Good visual hierarchy is crucial to overall effective map design. Visual hierarchy is the organization of design such that some things seem more prominent and important, and others less so.
What are the different elements around the map, and what are their relative importance?
A map’s visual hiearchy should match its intellectual hierarchy. What is the purpose of the map? What elements are most important? Make those elements stand out and let other, more ancillary elements be more subtle. Where your eye goes first when you look at the map is the element that has the highest level in the visual hierarchy—make sure that element is something important.
One key to visual hierarchy is understanding figure-ground relationshops. Figures are the elements that stand out visually, while the rest of the image comprises ground. In other words, some things appear prominently as foreground, and others as background. Color and contrast play an important role in figure-ground relationships. The less contrast in a map, the poorer the figure-ground effect, and likely the poorer the overall hierarchy.
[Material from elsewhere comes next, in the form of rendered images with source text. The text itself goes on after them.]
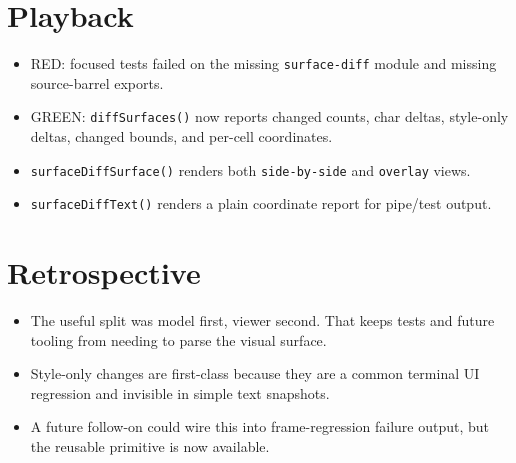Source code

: \section{Playback}\label{record-124-playback}

\begin{itemize}
\tightlist
\item
  RED: focused tests failed on the missing \texttt{s\allowbreak{}u\allowbreak{}r\allowbreak{}f\allowbreak{}a\allowbreak{}c\allowbreak{}e\allowbreak{}-\allowbreak{}d\allowbreak{}i\allowbreak{}f\allowbreak{}f} module and missing source-barrel exports.
\item
  GREEN: \texttt{d\allowbreak{}i\allowbreak{}f\allowbreak{}f\allowbreak{}S\allowbreak{}u\allowbreak{}r\allowbreak{}f\allowbreak{}a\allowbreak{}c\allowbreak{}e\allowbreak{}s\allowbreak{}(\allowbreak{})} now reports changed counts, char deltas, style-only deltas, changed bounds, and per-cell coordinates.
\item
  \texttt{s\allowbreak{}u\allowbreak{}r\allowbreak{}f\allowbreak{}a\allowbreak{}c\allowbreak{}e\allowbreak{}D\allowbreak{}i\allowbreak{}f\allowbreak{}f\allowbreak{}S\allowbreak{}u\allowbreak{}r\allowbreak{}f\allowbreak{}a\allowbreak{}c\allowbreak{}e\allowbreak{}(\allowbreak{})} renders both \texttt{s\allowbreak{}i\allowbreak{}d\allowbreak{}e\allowbreak{}-\allowbreak{}b\allowbreak{}y\allowbreak{}-\allowbreak{}s\allowbreak{}i\allowbreak{}d\allowbreak{}e} and \texttt{o\allowbreak{}v\allowbreak{}e\allowbreak{}r\allowbreak{}l\allowbreak{}a\allowbreak{}y} views.
\item
  \texttt{s\allowbreak{}u\allowbreak{}r\allowbreak{}f\allowbreak{}a\allowbreak{}c\allowbreak{}e\allowbreak{}D\allowbreak{}i\allowbreak{}f\allowbreak{}f\allowbreak{}T\allowbreak{}e\allowbreak{}x\allowbreak{}t\allowbreak{}(\allowbreak{})} renders a plain coordinate report for pipe/test output.
\end{itemize}

\section{Retrospective}\label{record-124-retrospective}

\begin{itemize}
\tightlist
\item
  The useful split was model first, viewer second. That keeps tests and future tooling from needing to parse the visual surface.
\item
  Style-only changes are first-class because they are a common terminal UI regression and invisible in simple text snapshots.
\item
  A future follow-on could wire this into frame-regression failure output, but the reusable primitive is now available.
\end{itemize}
Your map has some background color, whether it’s a blank white page or something else. For elements that are important, use colors that are noticeably different from the background, especially in terms of lightness.
Figure-ground effects can be ambiguous even with high contrast, causing unstable perception of foreground and background, for example in the famous Rubin’s vase image. With maps this can come into play as an inversion between land and water (especially if using unconvential colors for water), or more generally a tendency to see the background as an important object. Consider the Idaho highway sign below: it may first appear as a person’s face in profile instead of the shape of Idaho. Other ways of separating the Idaho shape might improve this, perhaps using additional strokes or placing the state in the center rather than the corner.
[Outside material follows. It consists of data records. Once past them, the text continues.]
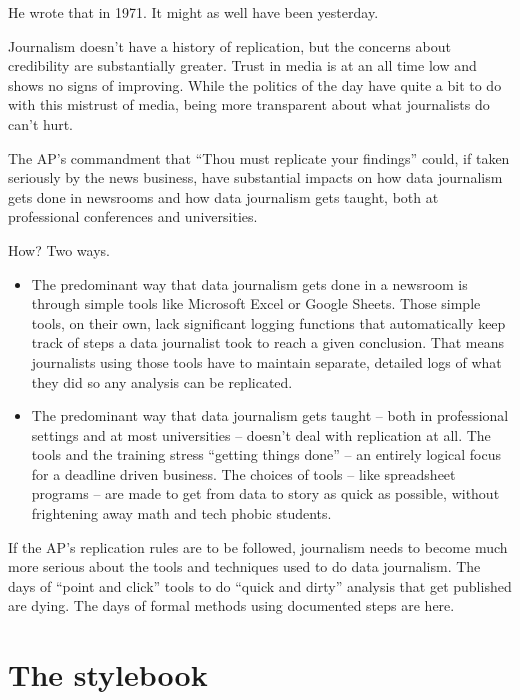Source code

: \documentclass[
  letterpaper,
  DIV=11,
  numbers=noendperiod]{scrreprt}
\providecommand{\tightlist}{%
  \setlength{\itemsep}{0pt}\setlength{\parskip}{0pt}}\usepackage{longtable,booktabs,array}
\begin{document}
He wrote that in 1971. It might as well have been yesterday.

Journalism doesn't have a history of replication, but the concerns about
credibility are substantially greater. Trust in media is at an all time
low and shows no signs of improving. While the politics of the day have
quite a bit to do with this mistrust of media, being more transparent
about what journalists do can't hurt.

The AP's commandment that ``Thou must replicate your findings'' could,
if taken seriously by the news business, have substantial impacts on how
data journalism gets done in newsrooms and how data journalism gets
taught, both at professional conferences and universities.

How? Two ways.

\begin{itemize}
\tightlist
\item
  The predominant way that data journalism gets done in a newsroom is
  through simple tools like Microsoft Excel or Google Sheets. Those
  simple tools, on their own, lack significant logging functions that
  automatically keep track of steps a data journalist took to reach a
  given conclusion. That means journalists using those tools have to
  maintain separate, detailed logs of what they did so any analysis can
  be replicated.
\item
  The predominant way that data journalism gets taught -- both in
  professional settings and at most universities -- doesn't deal with
  replication at all. The tools and the training stress ``getting things
  done'' -- an entirely logical focus for a deadline driven business.
  The choices of tools -- like spreadsheet programs -- are made to get
  from data to story as quick as possible, without frightening away math
  and tech phobic students.
\end{itemize}

If the AP's replication rules are to be followed, journalism needs to
become much more serious about the tools and techniques used to do data
journalism. The days of ``point and click'' tools to do ``quick and
dirty'' analysis that get published are dying. The days of formal
methods using documented steps are here.

\hypertarget{the-stylebook}{%
\section{The stylebook}\label{the-stylebook}}
\end{document}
Designing and assessing good visual hierarchy
Recall that certain visual variables are ordered, in particular size and color value. Generally speaking, larger objects appear more important and will draw the eye, as will darker objects (assuming a light background). If something is important, or repesents something that literally is big, make its symbol bigger and bolder than others. Keep in mind the impact of size and color on hierarchy when using those variables to symbolize numerical data. For example in a choropleth map, one end of the color ramp is likely to draw the eye more than the other, so ideally that end should represent the more “important” or notable part of the data.
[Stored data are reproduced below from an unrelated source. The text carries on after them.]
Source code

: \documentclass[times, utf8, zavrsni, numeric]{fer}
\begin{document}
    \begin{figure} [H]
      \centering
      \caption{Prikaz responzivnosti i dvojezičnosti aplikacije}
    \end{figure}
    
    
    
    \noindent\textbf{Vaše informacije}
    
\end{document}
Visual hierarchy goes beyond the map itself. A map exists in some kind of page, be it paper or on the web, and likely is surrounded by supporting elements like titles, text, or charts. This overall layout should have an appropriate hiearchy too. If the map is the most important part of the story, it should be as large as possible. Skip that gigantic north arrow!
An easy, non-scientific way to evaluate visual hiearchy is a “squint test.” If you stand back or squint to blur the map, do the important elements still stand out?